Your task is to write out the lines from the line containing "ISA. Fig(b), Virtual-Instruction" through the last line of the material, exactly.

——

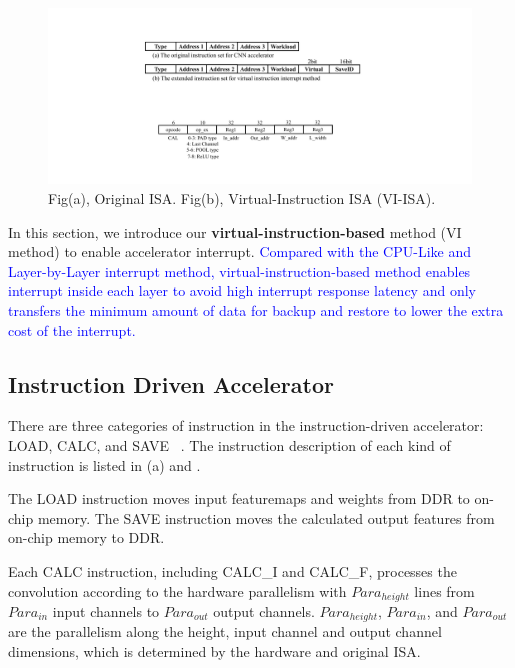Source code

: \begin{figure}[t]
	\centering
	\includegraphics[width=0.99\linewidth]{fig/instructions.pdf}
	\vspace{-6mm}
	\caption{Fig(a), Original ISA. Fig(b), Virtual-Instruction ISA (VI-ISA).}
	\label{fig:instructions}
\end{figure}

In this section, we introduce our \textbf{virtual-instruction-based} method (VI method) to enable accelerator interrupt. 
\textcolor{blue}{
Compared with the CPU-Like and Layer-by-Layer interrupt method, virtual-instruction-based method enables interrupt inside each layer to avoid high interrupt response latency and only transfers the minimum amount of data for backup and restore to lower the extra cost of the interrupt.
}



\subsection{ Instruction Driven Accelerator }
\label{sec:instrAcc}
There are three categories of instruction in the instruction-driven accelerator: LOAD, CALC, and SAVE  ~\cite{guo2017angel,qiu2016going,yu2018instruction}. The instruction description of each kind of instruction is listed in (a) and .

The LOAD instruction moves input featuremaps and weights from DDR to on-chip memory. The SAVE instruction moves the calculated output features from on-chip memory to DDR. 

Each CALC  instruction,  including CALC\_I and CALC\_F, processes the convolution according to the hardware parallelism with $Para_{height}$ lines from $ Para_{in} $ input channels to $ Para_{out}$ output channels. $Para_{height}$, $ Para_{in} $, and $ Para_{out} $ are the parallelism along the height, input channel and output channel dimensions, which is determined by the hardware and original ISA.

——

◆ YOUR SOLUTION:
	\caption{Fig(a), Original ISA. Fig(b), Virtual-Instruction ISA (VI-ISA).}
	\label{fig:instructions}
\end{figure}

In this section, we introduce our \textbf{virtual-instruction-based} method (VI method) to enable accelerator interrupt. 
\textcolor{blue}{
Compared with the CPU-Like and Layer-by-Layer interrupt method, virtual-instruction-based method enables interrupt inside each layer to avoid high interrupt response latency and only transfers the minimum amount of data for backup and restore to lower the extra cost of the interrupt.
}



\subsection{ Instruction Driven Accelerator }
\label{sec:instrAcc}
There are three categories of instruction in the instruction-driven accelerator: LOAD, CALC, and SAVE  ~\cite{guo2017angel,qiu2016going,yu2018instruction}. The instruction description of each kind of instruction is listed in (a) and .

The LOAD instruction moves input featuremaps and weights from DDR to on-chip memory. The SAVE instruction moves the calculated output features from on-chip memory to DDR. 

Each CALC  instruction,  including CALC\_I and CALC\_F, processes the convolution according to the hardware parallelism with $Para_{height}$ lines from $ Para_{in} $ input channels to $ Para_{out}$ output channels. $Para_{height}$, $ Para_{in} $, and $ Para_{out} $ are the parallelism along the height, input channel and output channel dimensions, which is determined by the hardware and original ISA.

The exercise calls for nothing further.